Ces mots - Rivetra
C̶h̶èr̶e̶ P̶e̶t̶r̶a̶,
P̶e̶t̶r̶a̶..
J̶e̶
Ça y est. Ça commence. Tout s'embrouille. Tout se mélange et s'entremêle dans un désordre infini.
Ça fait quelques fois que je prends cette plume. Ça fait plusieurs fois que je rature, que j'écrase, que je jette, que je ne trouve pas. Pas les bons mots. Ils ne viennent pas. Comme si un sombre voile m'empêchait de retranscrire à travers l'encre tout ce que j'ai envie de te dire depuis tout ce temps.
Comment suis-je censé être capable de ça? De tacher de t'écrire à toi, alors que tu n'es même pas là? Tu n'es plus là. Plus jamais tu ne le seras, et de tes yeux jamais tu ne parcourras tout cela.
Pourtant, je le ressens, ce besoin. Il fulmine hargneusement au fond de moi, quand bien même je tente de mener une vie digne. Je ne fais qu'essayer de vivre. De dépasser ce qui m'avait autrefois fait chavirer. Je me le suis promis. Ces émotions, je ne peux plus les ressentir. Je ne le veux pas.
Je perds tant, et ai tant perdu. Farlan et Isabel n'étaient finalement que des noms placés au sommet d'une longue liste.
Je n'aime pas me lamenter. Je n'aime pas penser à eux. Mais je ne peux empêcher, quelques fois, mes pensées de basculer à leurs côtés.
C'était justement lors d'un de ces moments particuliers que nous avions parlé. T'en souviens-tu?
Je n'avais guère prévu de passer la moindre minute en ta compagnie. Je n'avais certainement pas avisé ta présence, tes yeux bruns éclairés par la chaleur du feu. Je n'avais pas du tout envisagé d'ouvrir mes lèvres pour t'avouer ce qui m'affaiblissait.
Tu n'étais qu'une soldate. Tu n'étais qu'une âme de plus, éperdue dans ce monde virulent.

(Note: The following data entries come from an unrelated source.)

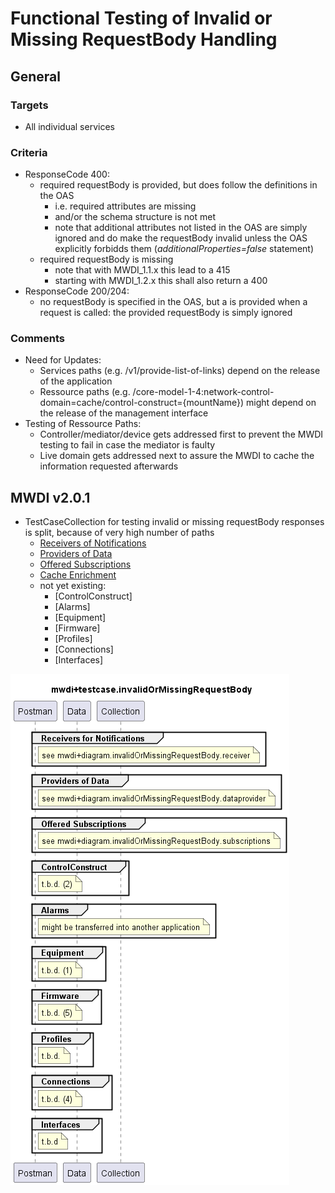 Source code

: # Functional Testing of Invalid or Missing RequestBody Handling


## General

### Targets
- All individual services

### Criteria
- ResponseCode 400:
  - required requestBody is provided, but does follow the definitions in the OAS
    - i.e. required attributes are missing
    - and/or the schema structure is not met
    - note that additional attributes not listed in the OAS are simply ignored and do make the requestBody invalid unless the OAS explicitly forbidds them (*additionalProperties=false* statement) 
  - required requestBody is missing
    - note that with MWDI_1.1.x this lead to a 415
    - starting with MWDI_1.2.x this shall also return a 400
- ResponseCode 200/204:
  - no requestBody is specified in the OAS, but a is provided when a request is called: the provided requestBody is simply ignored

### Comments  
- Need for Updates:  
  - Services paths (e.g. /v1/provide-list-of-links) depend on the release of the application  
  - Ressource paths (e.g. /core-model-1-4:network-control-domain=cache/control-construct={mountName}) might depend on the release of the management interface  
- Testing of Ressource Paths:  
  - Controller/mediator/device gets addressed first to prevent the MWDI testing to fail in case the mediator is faulty  
  - Live domain gets addressed next to assure the MWDI to cache the information requested afterwards


## MWDI v2.0.1  
- TestCaseCollection for testing invalid or missing requestBody responses is split, because of very high number of paths  
  - [Receivers of Notifications](./v2.0.1/Receiver/)  
  - [Providers of Data](./v2.0.1/Dataprovider/)  
  - [Offered Subscriptions](./v2.0.1/Subscriptions/)  
  - [Cache Enrichment](./v2.0.1/CacheEnrichment)  
  - not yet existing:
    - [ControlConstruct]  
    - [Alarms]  
    - [Equipment]  
    - [Firmware]  
    - [Profiles]  
    - [Connections]  
    - [Interfaces]  

![Overview](./mwdi+diagram.invalidOrMissingRequestBody.png)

Je n'étais qu'un homme. Je ne suis qu'un corps de plus, ébranlé par la perte de ceux qui m'ont été chers.
Je ne parviens pas à me rappeler pour quelle raison j'ai abordé ce sujet avec toi. Probablement par le besoin, le même qui me dévore aujourd'hui, de panser mes blessures en me remémorant mes déchus. Rien qu'une seule fois, rien qu'une unique soirée, où je peux déverser l'amertume qui s'infiltre dans mes journées vides de vous.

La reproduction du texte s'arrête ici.